I would grab about a foot of this “refuse” and use it for scratch paper, working out answers to homework, etc.
We were recycling before it was fashionable.
I hope it was good.
Woohoo!!! Blue Books!!!
Undergrad final exams - three questions, two hours. And it was always a race to complete the exam before the time was up.
I couldn’t do that now...getting older.
Well. That would explain why the students coming out of "higher education" are so ignorant.
It is impossible for the LLM to make you "smarter". Even if it was actual AI it could not make you "smarter". It could make you more knowledgeable if it was a reliable source rather then a program created with (stolen) fiction rendering it completely unable to distinguish fantasy from reality but it could not make you "smarter".
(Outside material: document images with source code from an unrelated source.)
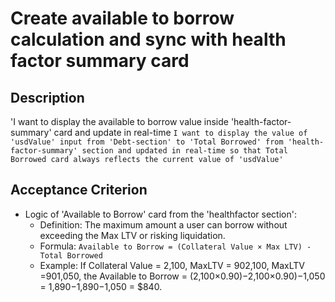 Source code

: # Create available to borrow calculation and sync with health factor summary card

## Description

'I want to display the available to borrow value inside 'health-factor-summary' card and update in real-time
`I want to display the value of 'usdValue' input from 'Debt-section' to 'Total Borrowed' from 'health-factor-summary' section and updated in real-time so that Total Borrowed card always reflects the current value of 'usdValue'`

## Acceptance Criterion






- Logic of 'Available to Borrow' card from the 'healthfactor section':
  - Definition: The maximum amount a user can borrow without exceeding the Max LTV or risking liquidation.
  - Formula: `Available to Borrow = (Collateral Value × Max LTV) - Total Borrowed`
  - Example: If Collateral Value = 2,100, MaxLTV = 902,100, MaxLTV =901,050,  the Available to Borrow = (2,100×0.90)−2,100×0.90)−1,050 = 1,890−1,890−1,050 = $840.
By the time you are in university you are as smart as you are going to be. There are some things you can do with small children to make them smarter but once you have finished puberty it is generally set.
Shouldn't blame the students. The teachers are so profoundly ignorant that they have almost no chance of being otherwise.
Your phone should be able to play any AM or FM radio station that is streamed online.
Many of these low IQ dummies are unable to read a clock too, it must be digital for them to understand.
How many college profs are capable of grading blue book exams nowadays?
Yes, doing math in your head is a skill that has fallen by the wayside.
It's funny watching people trying to figure out what they should tip at a restaurant.
Ugh. Oral examinations were a mainstay in my medical school and was the main component of mu specialty’s board certification process. One thing is for sure, oral exams quickly see if you know something or not. I wasnt especially fond of them but it sure makes you study the proper way. I did well on mine and i suppose in time i an grateful as they well prepared me for my field
In 1969, I had to take an oral exam to get a bachelor’s degree.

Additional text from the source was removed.